(WHAT IS BEING ASKED):
What is wanted is every record, duplicated word for word.

---- DATA SUPPLIED

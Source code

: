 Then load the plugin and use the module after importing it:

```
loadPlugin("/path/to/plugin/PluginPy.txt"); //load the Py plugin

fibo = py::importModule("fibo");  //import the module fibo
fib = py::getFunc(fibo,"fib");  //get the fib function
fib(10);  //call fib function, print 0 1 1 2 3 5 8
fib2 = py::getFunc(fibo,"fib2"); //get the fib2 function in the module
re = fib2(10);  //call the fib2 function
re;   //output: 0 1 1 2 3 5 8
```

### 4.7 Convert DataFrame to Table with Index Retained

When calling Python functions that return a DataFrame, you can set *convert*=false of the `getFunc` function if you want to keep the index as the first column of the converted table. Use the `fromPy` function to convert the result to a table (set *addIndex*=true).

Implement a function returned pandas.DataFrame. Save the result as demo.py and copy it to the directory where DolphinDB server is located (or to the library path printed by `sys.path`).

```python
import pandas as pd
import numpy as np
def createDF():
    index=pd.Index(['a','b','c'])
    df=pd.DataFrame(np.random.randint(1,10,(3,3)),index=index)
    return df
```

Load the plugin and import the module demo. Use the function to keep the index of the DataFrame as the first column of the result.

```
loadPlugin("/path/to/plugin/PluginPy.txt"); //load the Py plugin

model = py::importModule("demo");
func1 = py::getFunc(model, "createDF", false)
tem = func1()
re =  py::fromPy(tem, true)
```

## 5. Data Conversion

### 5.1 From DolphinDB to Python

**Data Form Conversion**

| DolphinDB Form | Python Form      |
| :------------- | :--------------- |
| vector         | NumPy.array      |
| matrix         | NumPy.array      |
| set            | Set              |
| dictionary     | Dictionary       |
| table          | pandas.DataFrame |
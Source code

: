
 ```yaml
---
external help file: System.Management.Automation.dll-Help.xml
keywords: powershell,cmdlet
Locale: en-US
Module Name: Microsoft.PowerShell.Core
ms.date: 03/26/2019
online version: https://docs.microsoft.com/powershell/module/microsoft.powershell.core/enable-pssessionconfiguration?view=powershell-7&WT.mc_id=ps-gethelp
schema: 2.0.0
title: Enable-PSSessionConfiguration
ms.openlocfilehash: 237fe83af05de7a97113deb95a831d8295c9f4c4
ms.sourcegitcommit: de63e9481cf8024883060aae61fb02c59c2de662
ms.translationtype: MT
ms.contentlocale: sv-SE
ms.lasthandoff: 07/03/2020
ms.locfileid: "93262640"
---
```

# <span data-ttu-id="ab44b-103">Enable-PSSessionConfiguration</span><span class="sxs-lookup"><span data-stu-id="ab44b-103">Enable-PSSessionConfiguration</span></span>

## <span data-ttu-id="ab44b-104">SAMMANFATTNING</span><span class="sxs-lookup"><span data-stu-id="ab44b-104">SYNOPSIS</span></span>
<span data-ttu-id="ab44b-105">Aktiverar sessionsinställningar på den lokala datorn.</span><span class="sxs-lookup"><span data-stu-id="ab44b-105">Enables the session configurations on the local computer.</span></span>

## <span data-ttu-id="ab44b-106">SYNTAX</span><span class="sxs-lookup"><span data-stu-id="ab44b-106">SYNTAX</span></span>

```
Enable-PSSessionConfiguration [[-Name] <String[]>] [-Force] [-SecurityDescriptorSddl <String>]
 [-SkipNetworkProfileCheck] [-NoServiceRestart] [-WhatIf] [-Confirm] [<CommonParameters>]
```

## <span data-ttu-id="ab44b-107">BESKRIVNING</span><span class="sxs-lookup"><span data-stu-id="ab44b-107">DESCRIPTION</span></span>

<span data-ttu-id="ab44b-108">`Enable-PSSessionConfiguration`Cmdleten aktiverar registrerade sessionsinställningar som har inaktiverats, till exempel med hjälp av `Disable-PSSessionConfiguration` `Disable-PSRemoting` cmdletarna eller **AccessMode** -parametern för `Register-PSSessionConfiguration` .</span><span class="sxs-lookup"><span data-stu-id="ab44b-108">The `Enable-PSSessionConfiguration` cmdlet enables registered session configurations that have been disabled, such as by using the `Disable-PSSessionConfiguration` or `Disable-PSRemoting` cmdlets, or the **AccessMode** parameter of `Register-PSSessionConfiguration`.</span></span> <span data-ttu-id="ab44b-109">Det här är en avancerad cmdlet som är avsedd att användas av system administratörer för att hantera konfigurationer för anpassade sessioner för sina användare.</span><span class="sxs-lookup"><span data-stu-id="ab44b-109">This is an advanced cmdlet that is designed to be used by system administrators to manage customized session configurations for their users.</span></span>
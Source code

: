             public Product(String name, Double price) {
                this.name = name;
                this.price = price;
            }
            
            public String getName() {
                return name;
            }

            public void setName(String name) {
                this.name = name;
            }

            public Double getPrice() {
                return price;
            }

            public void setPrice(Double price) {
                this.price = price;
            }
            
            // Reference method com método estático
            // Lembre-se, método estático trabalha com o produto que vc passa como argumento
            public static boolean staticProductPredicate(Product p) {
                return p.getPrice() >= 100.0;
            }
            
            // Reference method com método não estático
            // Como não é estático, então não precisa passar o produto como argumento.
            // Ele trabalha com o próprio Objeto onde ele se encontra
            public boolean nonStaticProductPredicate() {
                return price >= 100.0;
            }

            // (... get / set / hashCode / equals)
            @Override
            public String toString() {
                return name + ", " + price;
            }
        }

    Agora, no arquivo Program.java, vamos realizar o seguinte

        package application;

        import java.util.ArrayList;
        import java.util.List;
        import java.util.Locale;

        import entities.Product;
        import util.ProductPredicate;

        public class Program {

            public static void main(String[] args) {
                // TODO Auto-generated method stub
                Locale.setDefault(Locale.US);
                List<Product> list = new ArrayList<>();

--------

(ANSWER SECTION):
Source code

: Then load the plugin and use the module after importing it:

```
loadPlugin("/path/to/plugin/PluginPy.txt"); //load the Py plugin

fibo = py::importModule("fibo");  //import the module fibo
fib = py::getFunc(fibo,"fib");  //get the fib function
fib(10);  //call fib function, print 0 1 1 2 3 5 8
fib2 = py::getFunc(fibo,"fib2"); //get the fib2 function in the module
re = fib2(10);  //call the fib2 function
re;   //output: 0 1 1 2 3 5 8
```

### 4.7 Convert DataFrame to Table with Index Retained

When calling Python functions that return a DataFrame, you can set *convert*=false of the `getFunc` function if you want to keep the index as the first column of the converted table. Use the `fromPy` function to convert the result to a table (set *addIndex*=true).

Implement a function returned pandas.DataFrame. Save the result as demo.py and copy it to the directory where DolphinDB server is located (or to the library path printed by `sys.path`).

```python
import pandas as pd
import numpy as np
def createDF():
    index=pd.Index(['a','b','c'])
    df=pd.DataFrame(np.random.randint(1,10,(3,3)),index=index)
    return df
```

Load the plugin and import the module demo. Use the function to keep the index of the DataFrame as the first column of the result.

```
loadPlugin("/path/to/plugin/PluginPy.txt"); //load the Py plugin

model = py::importModule("demo");
func1 = py::getFunc(model, "createDF", false)
tem = func1()
re =  py::fromPy(tem, true)
```

## 5. Data Conversion

### 5.1 From DolphinDB to Python

**Data Form Conversion**

| DolphinDB Form | Python Form      |
| :------------- | :--------------- |
| vector         | NumPy.array      |
| matrix         | NumPy.array      |
| set            | Set              |
| dictionary     | Dictionary       |
| table          | pandas.DataFrame |
Source code

:
 ```yaml
---
external help file: System.Management.Automation.dll-Help.xml
keywords: powershell,cmdlet
Locale: en-US
Module Name: Microsoft.PowerShell.Core
ms.date: 03/26/2019
online version: https://docs.microsoft.com/powershell/module/microsoft.powershell.core/enable-pssessionconfiguration?view=powershell-7&WT.mc_id=ps-gethelp
schema: 2.0.0
title: Enable-PSSessionConfiguration
ms.openlocfilehash: 237fe83af05de7a97113deb95a831d8295c9f4c4
ms.sourcegitcommit: de63e9481cf8024883060aae61fb02c59c2de662
ms.translationtype: MT
ms.contentlocale: sv-SE
ms.lasthandoff: 07/03/2020
ms.locfileid: "93262640"
---
```

# <span data-ttu-id="ab44b-103">Enable-PSSessionConfiguration</span><span class="sxs-lookup"><span data-stu-id="ab44b-103">Enable-PSSessionConfiguration</span></span>

## <span data-ttu-id="ab44b-104">SAMMANFATTNING</span><span class="sxs-lookup"><span data-stu-id="ab44b-104">SYNOPSIS</span></span>
<span data-ttu-id="ab44b-105">Aktiverar sessionsinställningar på den lokala datorn.</span><span class="sxs-lookup"><span data-stu-id="ab44b-105">Enables the session configurations on the local computer.</span></span>

## <span data-ttu-id="ab44b-106">SYNTAX</span><span class="sxs-lookup"><span data-stu-id="ab44b-106">SYNTAX</span></span>

```
Enable-PSSessionConfiguration [[-Name] <String[]>] [-Force] [-SecurityDescriptorSddl <String>]
 [-SkipNetworkProfileCheck] [-NoServiceRestart] [-WhatIf] [-Confirm] [<CommonParameters>]
```

## <span data-ttu-id="ab44b-107">BESKRIVNING</span><span class="sxs-lookup"><span data-stu-id="ab44b-107">DESCRIPTION</span></span>

<span data-ttu-id="ab44b-108">`Enable-PSSessionConfiguration`Cmdleten aktiverar registrerade sessionsinställningar som har inaktiverats, till exempel med hjälp av `Disable-PSSessionConfiguration` `Disable-PSRemoting` cmdletarna eller **AccessMode** -parametern för `Register-PSSessionConfiguration` .</span><span class="sxs-lookup"><span data-stu-id="ab44b-108">The `Enable-PSSessionConfiguration` cmdlet enables registered session configurations that have been disabled, such as by using the `Disable-PSSessionConfiguration` or `Disable-PSRemoting` cmdlets, or the **AccessMode** parameter of `Register-PSSessionConfiguration`.</span></span> <span data-ttu-id="ab44b-109">Det här är en avancerad cmdlet som är avsedd att användas av system administratörer för att hantera konfigurationer för anpassade sessioner för sina användare.</span><span class="sxs-lookup"><span data-stu-id="ab44b-109">This is an advanced cmdlet that is designed to be used by system administrators to manage customized session configurations for their users.</span></span>
Source code

:             public Product(String name, Double price) {
                this.name = name;
                this.price = price;
            }
            
            public String getName() {
                return name;
            }

            public void setName(String name) {
                this.name = name;
            }

            public Double getPrice() {
                return price;
            }

            public void setPrice(Double price) {
                this.price = price;
            }
            
            // Reference method com método estático
            // Lembre-se, método estático trabalha com o produto que vc passa como argumento
            public static boolean staticProductPredicate(Product p) {
                return p.getPrice() >= 100.0;
            }
            
            // Reference method com método não estático
            // Como não é estático, então não precisa passar o produto como argumento.
            // Ele trabalha com o próprio Objeto onde ele se encontra
            public boolean nonStaticProductPredicate() {
                return price >= 100.0;
            }

            // (... get / set / hashCode / equals)
            @Override
            public String toString() {
                return name + ", " + price;
            }
        }

    Agora, no arquivo Program.java, vamos realizar o seguinte

        package application;

        import java.util.ArrayList;
        import java.util.List;
        import java.util.Locale;

        import entities.Product;
        import util.ProductPredicate;

        public class Program {

            public static void main(String[] args) {
                // TODO Auto-generated method stub
                Locale.setDefault(Locale.US);
                List<Product> list = new ArrayList<>();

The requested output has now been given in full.